In Uncategorized on May 5, 2011 at 6:37 pm

Intro/References: I will discuss the five main diagnostics from line ratios and continuum fluxes for H II regions that can be applied to other photoionized emission regions including active galactic nuclei, planetary nebulae, and any other emission line sources such as Wolf-Rayet stars, etc.  For a more detailed description of photoionization modeling, statistical mechanics /  thermodynamics, and quantum mechanics, please see Chapter 18 of Draine, this link (from which the summary and figures below are based), and the all-time best reference AGN2 : Astrophysics of Gaseous Nebulae and Active Galactic Nuclei 2nd Ed. by Osterbrock and Ferland.

Motivation: Line ratios and relative continuum fluxes of photoionized emission regions can give much physical insight regarding the properties of the nebula and its vicinity including the amount and type of dust extinction along the line of sight, the number density, temperature, physical radius / volume, mass, and metallicity of the gas, and even the temperature of the ionizing source.  These indicators may also give further clues as to the surrounding environment, including and certainly not limited to the star formation rate and history, metallicity and mass of the host stellar population / galaxy / AGN, and depletion rates and abundances of the dust and gas.
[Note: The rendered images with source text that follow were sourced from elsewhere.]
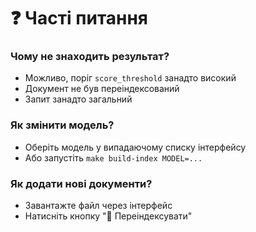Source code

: # ❓ Часті питання

### Чому не знаходить результат?

- Можливо, поріг `score_threshold` занадто високий
- Документ не був переіндексований
- Запит занадто загальний

### Як змінити модель?

- Оберіть модель у випадаючому списку інтерфейсу
- Або запустіть `make build-index MODEL=...`

### Як додати нові документи?

- Завантажте файл через інтерфейс
- Натисніть кнопку "🔄 Переіндексувати"
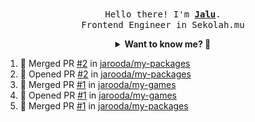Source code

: <p align="center">
  <br />
  <samp>
    Hello there! I'm
    <b
      ><a
        rel="nofollow noopener noreferrer"
        target="_blank"
        href="https://jaluwibowo.id"
        >Jalu</a
      ></b
    >. <br />Frontend Engineer in Sekolah.mu<br />
  </samp>
</p>

<details align="center">
  <summary>
    <b>Want to know me? 🤔</b>
  </summary>
  <samp>
  <b><h2 style="color:#228B22"> 👇 L E T ' S &nbsp; G O 👇 </h2></b>

  <a
    style="display: flex; align-items: center; color:#228B22;"
    rel="nofollow noopener noreferrer"
    target="_blank"
    href="https://www.linkedin.com/in/jaluwibowoaji/">
    <img src="https://raw.githubusercontent.com/jarooda/jarooda/main/assets/line-md--linkedin.svg" alt="linkedin logo">
    <span>Jalu Wibowo Aji</span>
  </a>

  <a
    style="display: flex; align-items: center; color:#228B22;"
    rel="nofollow noopener noreferrer"
    target="_blank"
    href="https://x.com/jaluwibowoaji">
    <img src="https://raw.githubusercontent.com/jarooda/jarooda/main/assets/line-md--twitter-x-alt.svg" alt="x logo">
    <span>@jaluwibowo</span>
  </a>

  <a
  style="display: flex; align-items: flex-end; color:#228B22;"
  rel="nofollow noopener noreferrer"
  target="_blank"
  href="https://www.jaluwibowo.id/#contactme">
    <img src="https://raw.githubusercontent.com/jarooda/jarooda/main/assets/line-md--email.svg" alt="email logo">
    <span>me@jaluwibowo.id</span>
  </a>
  </samp>
</details>

<!--START_SECTION:activity-->
1. 🎉 Merged PR [#2](https://github.com/jarooda/my-packages/pull/2) in [jarooda/my-packages](https://github.com/jarooda/my-packages)
2. 💪 Opened PR [#2](https://github.com/jarooda/my-packages/pull/2) in [jarooda/my-packages](https://github.com/jarooda/my-packages)
3. 🎉 Merged PR [#1](https://github.com/jarooda/my-games/pull/1) in [jarooda/my-games](https://github.com/jarooda/my-games)
4. 💪 Opened PR [#1](https://github.com/jarooda/my-games/pull/1) in [jarooda/my-games](https://github.com/jarooda/my-games)
5. 🎉 Merged PR [#1](https://github.com/jarooda/my-packages/pull/1) in [jarooda/my-packages](https://github.com/jarooda/my-packages)
<!--END_SECTION:activity-->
(1) Dust Extinction and Reddening from Balmer Decrement

Photoionization of hydrogen is fairly well understood as it relies on already quantified atomic properties such as the photoionization cross-section, the recombination rate, the cascade matrix toward lower energies after recombination, oscillator strengths / Einstein A coefficients of the various transitions, etc.  Consider the following table of theoretical emission line strengths jn’n from various Balmer transitions (relative to Hβ):

where Case A and Case B represent the limits of two idealized situations so that actual H II regions must lie between these two extremes.  Namely, Case A assumes the optically thin limit where hydrogen emission from all energy levels (Lyman, Balmer, etc.) can escape the H II region unabsorbed while Case B assumes all transitions more energetic than Lyα are absorbed and re-radiatved via Lyα and longer wavelengths.  This is why the Hα emission line strength is greater in Case B.  Nevertheless, the line ratios between Hβ and Hγ , for example, only vary by ~10% despite the temperature changing by a factor of two and not knowing in which optical depth regime the H II region exists.  Thus, this Balmer decrement of decreasing relative line strengths toward more energetic transitions is fairly insensitive to temperature and number densities across the parameter space of H II regions.

If the actual line strengths of an H II region are measured and since we know the theoretical Balmer decrement, we can infer the amount of dust reddening toward the H II region.  If only two Balmer lines are measured, the amount of dust reddening along with a theoretical dust extinction curve can give us a dereddened spectrum corrected for dust extinction.  Additional Balmer lines can be used to constrain the type and functional dependence on wavelength of the actual dust extinction.  This information has its own merit for inferring the dust properties along the line of sight and possibly dust properties in the vicinity of the H II region itself, but perhaps more important it gives us corrected emission line strength ratios which can be used for other diagnostics (see below).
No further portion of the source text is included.